ELECTRIC FIELD INDUCED ELECTRON DENSITY RESPONSE OF GaAs AND ZnSe
J. Stahn, A. Pucher, and U. Pietsch
Institut für Physik, Universität Potsdam, D-14469 Potsdam, Germany
Keywords: charge density, electric field,
The response of the electron densities of GaAs and ZnSe to an external electric field was probed by measuring the variation of the integral intensity of several weak X-ray structure factors due to a field parallel [1,1,1]. In the range -3 kV/mm < E < +3 kV/mm we found a nearly linear dependence of the relative intensity variation D R / R on E for low indexed reflections (2,2,2, 0,6,0) and an additional E2 dependence for higher indexed ones (4,4,2, 6,6,6).
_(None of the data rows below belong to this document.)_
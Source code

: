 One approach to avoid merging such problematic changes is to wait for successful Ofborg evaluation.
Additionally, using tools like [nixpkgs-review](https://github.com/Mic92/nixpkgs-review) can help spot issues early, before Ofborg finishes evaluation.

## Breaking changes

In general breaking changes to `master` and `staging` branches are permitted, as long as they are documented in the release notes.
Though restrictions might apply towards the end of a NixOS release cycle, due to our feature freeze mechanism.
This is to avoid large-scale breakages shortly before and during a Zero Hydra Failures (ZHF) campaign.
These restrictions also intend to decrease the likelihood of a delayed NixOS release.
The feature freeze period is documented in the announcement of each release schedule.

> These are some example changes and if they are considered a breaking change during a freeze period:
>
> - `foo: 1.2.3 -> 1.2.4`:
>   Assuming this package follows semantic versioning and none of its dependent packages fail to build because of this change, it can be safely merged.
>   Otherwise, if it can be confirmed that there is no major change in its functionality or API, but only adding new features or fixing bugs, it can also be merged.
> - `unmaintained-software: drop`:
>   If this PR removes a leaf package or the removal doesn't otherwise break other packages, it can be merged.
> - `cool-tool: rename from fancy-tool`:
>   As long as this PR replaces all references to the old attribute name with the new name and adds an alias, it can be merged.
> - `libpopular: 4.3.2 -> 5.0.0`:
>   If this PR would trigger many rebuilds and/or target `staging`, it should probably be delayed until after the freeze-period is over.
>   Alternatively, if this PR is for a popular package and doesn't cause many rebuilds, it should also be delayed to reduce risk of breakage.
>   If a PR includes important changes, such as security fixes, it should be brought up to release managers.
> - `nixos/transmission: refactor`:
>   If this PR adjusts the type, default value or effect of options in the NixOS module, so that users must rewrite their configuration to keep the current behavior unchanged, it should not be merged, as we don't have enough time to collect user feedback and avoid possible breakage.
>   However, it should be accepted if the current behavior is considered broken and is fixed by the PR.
The maximum variation (E=3 kV/mm) is of the order of 1 %.
The results are interpreted in terms of a bond-charge model [1] which treats the charge density as a superposition of spherical 'atomic' and bond-charge contributions. The linear effect can be interpreted by the redistribution of bond-charges from bonds parallel to E into bonds lying oblique and by a shift of these bond-charges against the electrical field (bond-charge transfer). This was already found in former experiments [2,3] and confirms theoretical predictions [4]. A new finding is the strong wavelength-dependence of the effect for low-indexed reflections due to anomalous dispersion.
The origin of the non-linear effect is still unclear. Because it appears at higher indexed reflections only, it seems to be affected by the charge density in the core region. The influences of lattice effects (piezo-electric effect, internal strain) are too small in order to explain the measured quantities. A proper description of the polarisation of atomic cores is not possible within the bond-charge model and requires ab initio methods.